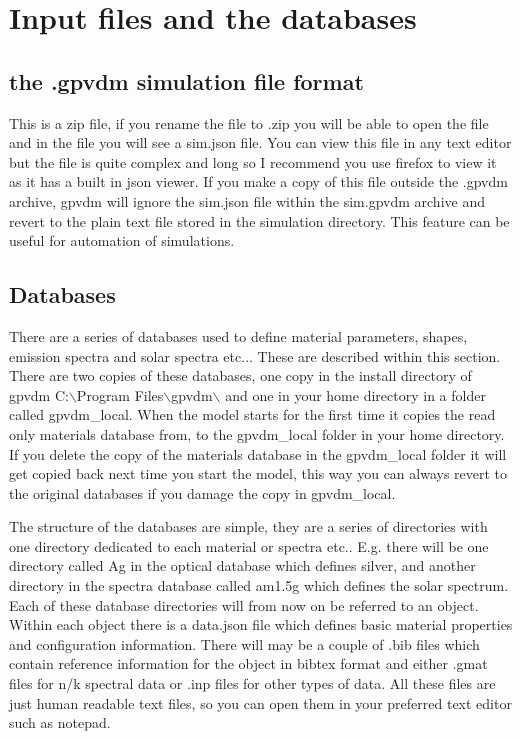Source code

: \newpage
\section{Input files and the databases}

\subsection{the .gpvdm simulation file format}
\label{sec:gpvdmfileformat}
This is a zip file, if you rename the file to .zip you will be able to open the file and in the file you will see a sim.json file.  You can view this file in any text editor but the file is quite complex and long so I recommend you use firefox to view it as it has a built in json viewer.  If you make a copy of this file outside the .gpvdm archive, gpvdm will ignore the sim.json file within the sim.gpvdm archive and revert to the plain text file stored in the simulation directory.  This feature can be useful for automation of simulations.

\subsection{Databases}
There are a series of databases used to define material parameters, shapes, emission spectra and solar spectra etc...  These are described within this section.  There are two copies of these databases, one copy in the install directory of gpvdm  C:$\backslash$Program Files$\backslash$gpvdm$\backslash$ and one in your home directory in a folder called gpvdm\_local.   When the model starts for the first time it copies the read only materials database from, to the gpvdm\_local folder in your home directory.  If you delete the copy of the materials database in the gpvdm\_local folder it will get copied back next time you start the model, this way you can always revert to the original databases if you damage the copy in gpvdm\_local.

The structure of the databases are simple, they are a series of directories with one directory dedicated to each material or spectra etc.. E.g. there will be one directory called Ag in the optical database which defines silver, and another directory in the spectra database called am1.5g which defines the solar spectrum.  Each of these database directories will from now on be referred to an object.  Within each object there is a data.json file which defines basic material properties and configuration information.  There will may be a couple of .bib files which contain reference information for the object in bibtex format and either .gmat files for n/k spectral data or .inp files for other types of data.  All these files are just human readable text files, so you can open them in your preferred text editor such as notepad.

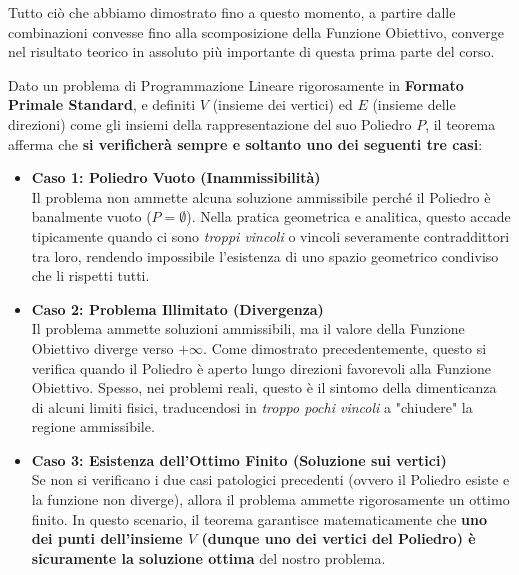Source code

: \documentclass[12pt, a4paper]{article}
\begin{document}
	Tutto ciò che abbiamo dimostrato fino a questo momento, a partire dalle combinazioni convesse fino alla scomposizione della Funzione Obiettivo, converge nel risultato teorico in assoluto più importante di questa prima parte del corso. 
	
	Dato un problema di Programmazione Lineare rigorosamente in \textbf{Formato Primale Standard}, e definiti $V$ (insieme dei vertici) ed $E$ (insieme delle direzioni) come gli insiemi della rappresentazione del suo Poliedro $P$, il teorema afferma che \textbf{si verificherà sempre e soltanto uno dei seguenti tre casi}:
	
	\begin{itemize}[label=\textcolor{titlecolor}{\Large\textbullet}, itemsep=8pt, parsep=2pt, leftmargin=1.5cm]
		
		\item \textbf{Caso 1: Poliedro Vuoto (Inammissibilità)}\\
		Il problema non ammette alcuna soluzione ammissibile perché il Poliedro è banalmente vuoto ($P = \emptyset$). Nella pratica geometrica e analitica, questo accade tipicamente quando ci sono \textit{troppi vincoli} o vincoli severamente contraddittori tra loro, rendendo impossibile l'esistenza di uno spazio geometrico condiviso che li rispetti tutti.
		
		\item \textbf{Caso 2: Problema Illimitato (Divergenza)}\\
		Il problema ammette soluzioni ammissibili, ma il valore della Funzione Obiettivo diverge verso $+\infty$. Come dimostrato precedentemente, questo si verifica quando il Poliedro è aperto lungo direzioni favorevoli alla Funzione Obiettivo. Spesso, nei problemi reali, questo è il sintomo della dimenticanza di alcuni limiti fisici, traducendosi in \textit{troppo pochi vincoli} a "chiudere" la regione ammissibile.
		
		\item \textbf{Caso 3: Esistenza dell'Ottimo Finito (Soluzione sui vertici)}\\
		Se non si verificano i due casi patologici precedenti (ovvero il Poliedro esiste e la funzione non diverge), allora il problema ammette rigorosamente un ottimo finito. In questo scenario, il teorema garantisce matematicamente che \textbf{uno dei punti dell'insieme $V$ (dunque uno dei vertici del Poliedro) è sicuramente la soluzione ottima} del nostro problema.
		
	\end{itemize}
	\vspace{0.4cm}
\end{document}
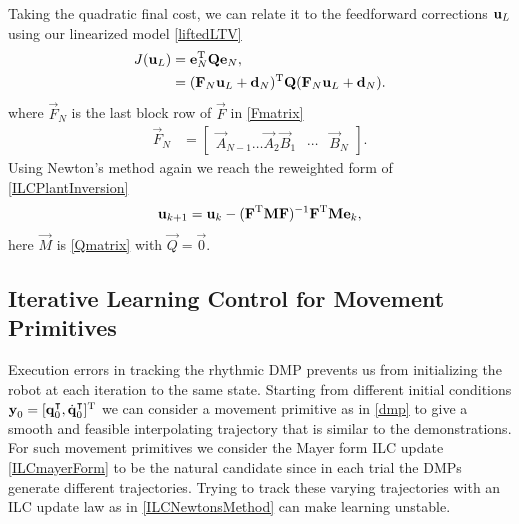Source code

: Taking the quadratic final cost, we can relate it to the feedforward corrections $\boldsymbol{\mathrm{u}}_L$ using our linearized model \eqref{liftedLTV}
%
\begin{equation}
\begin{aligned}
J(\boldsymbol{\mathrm{u}}_L) &= \boldsymbol{\mathrm{e}}_{N}^{\mathrm{T}}\boldsymbol{\mathrm{Q}}\boldsymbol{\mathrm{e}}_{N}, \\
&= (\boldsymbol{\mathrm{F}}_N\boldsymbol{\mathrm{u}}_L + \boldsymbol{\mathrm{d}}_N)^{\mathrm{T}}\boldsymbol{\mathrm{Q}}(\boldsymbol{\mathrm{F}}_N\boldsymbol{\mathrm{u}}_L + \boldsymbol{\mathrm{d}}_N).
\end{aligned}
\label{finalCost}
\end{equation}
%
\noindent where $\vec{F}_N$ is the last block row of $\vec{F}$ in \eqref{Fmatrix}
%
\begin{equation*}
\begin{aligned}
 \vec{F}_N &= 
 \begin{bmatrix}
  \vec{A}_{N-1} \ldots \vec{A}_2 \vec{B}_1 & \cdots & \vec{B}_N 
 \end{bmatrix}.
\end{aligned}
\end{equation*}
%
\noindent Using Newton's method again we reach the reweighted form of \eqref{ILCPlantInversion}
%
\begin{equation}
\begin{aligned}
\boldsymbol{\mathrm{u}}_{k+1} &= \boldsymbol{\mathrm{u}}_k - (\boldsymbol{\mathrm{F}}^{\mathrm{T}}\boldsymbol{\mathrm{M}}\boldsymbol{\mathrm{F}})^{-1}\boldsymbol{\mathrm{F}}^{\mathrm{T}}\boldsymbol{\mathrm{M}}\boldsymbol{\mathrm{e}}_k,\\
\end{aligned}
\label{ILCmayerForm}
\end{equation}
%
\noindent here $\vec{M}$ is \eqref{Qmatrix} with $\vec{Q} = \vec{0}$.


\subsection{Iterative Learning Control for Movement Primitives}\label{ilcOnDMP} 

Execution errors in tracking the rhythmic DMP prevents us from initializing the robot at each iteration to the same state. Starting from different initial conditions $\boldsymbol{\mathrm{y}}_0 = [\boldsymbol{\mathrm{q}}^{\intercal}_0,\dot{\boldsymbol{\mathrm{q}}}^{\intercal}_0]^{\mathrm{T}}$ we can consider a movement primitive as in \eqref{dmp} to give a smooth and feasible interpolating trajectory that is similar to the demonstrations.
For such movement primitives we consider the Mayer form ILC update \eqref{ILCmayerForm} to be the natural candidate since in each trial the DMPs generate different trajectories. Trying to track these varying trajectories with an ILC update law as in \eqref{ILCNewtonsMethod} can make learning unstable.

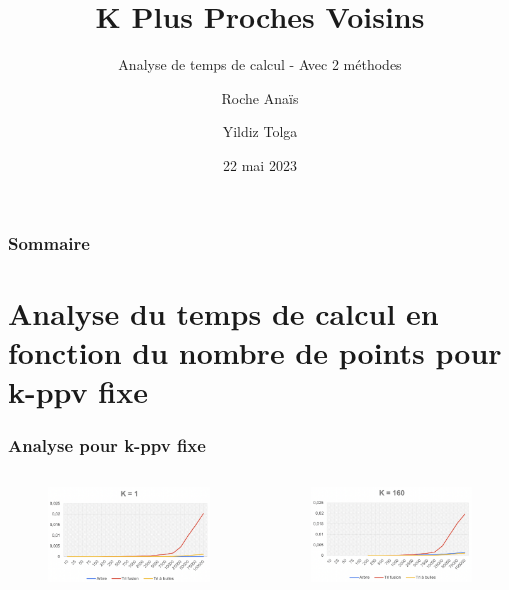 \documentclass{beamer}
\title {K Plus Proches Voisins}
\subtitle{Analyse de temps de calcul - Avec 2 méthodes}
\author{Roche Anaïs \and Yildiz Tolga}
\date {22 mai 2023}
\begin{document}
\frame{\titlepage}

\begin{frame}
\frametitle{Sommaire}
\tableofcontents
\end{frame}

\section{Analyse du temps de calcul en fonction du nombre de points pour k-ppv fixe}

\begin{frame}
\frametitle{Analyse pour k-ppv fixe}
\begin{columns}
    \begin{figure}
      \includegraphics[width=\textwidth]{Beamer/K_1.png}
    \end{figure}

    \begin{figure}
      \includegraphics[width=\textwidth]{Beamer/K_160.png}
    \end{figure}
\end{columns}


\end{frame}
\end{document}
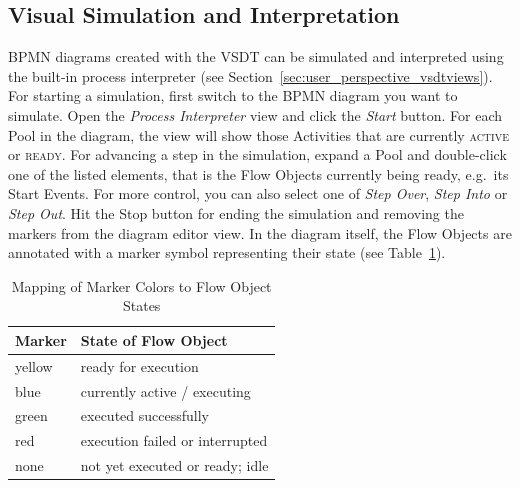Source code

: 
\subsection{Visual Simulation and Interpretation}
\label{sec:user_features_sim}

BPMN diagrams created with the VSDT can be simulated and interpreted using the
built-in process interpreter (see Section~\ref{sec:user_perspective_vsdtviews}).
For starting a simulation, first switch to the BPMN diagram you want to simulate.
Open the \emph{Process Interpreter} view and click the \emph{Start} button.  For
each Pool in the diagram, the view will show those Activities that are currently
\textsc{active} or \textsc{ready}.  For advancing a step in the simulation, expand
a Pool and double-click one of the listed elements, that is the Flow Objects
currently being ready, e.g.\ its Start Events.  For more control, you can also
select one of \emph{Step Over}, \emph{Step Into} or \emph{Step Out}.  Hit the
Stop button for ending the simulation and removing the markers from the diagram
editor view.  In the diagram itself, the Flow Objects are annotated with a marker
symbol representing their state (see Table~\ref{tab:markerColors}).

\begin{table}[ht]
	\centering
	\caption{Mapping of Marker Colors to Flow Object States}
	\begin{tabular}{ll}
		\hline
		\bf Marker & \bf State of Flow Object        \\
		\hline
		yellow     & ready for execution             \\
		blue       & currently active / executing    \\
		green      & executed successfully           \\
		red        & execution failed or interrupted \\
		none       & not yet executed or ready; idle \\
		\hline
	\end{tabular}
	\label{tab:markerColors}
\end{table}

* _TASK TO COMPLETE_
Answer with one number, namely how many lines of the material hold the string "called".

* _EXPECTED OUTPUT_
2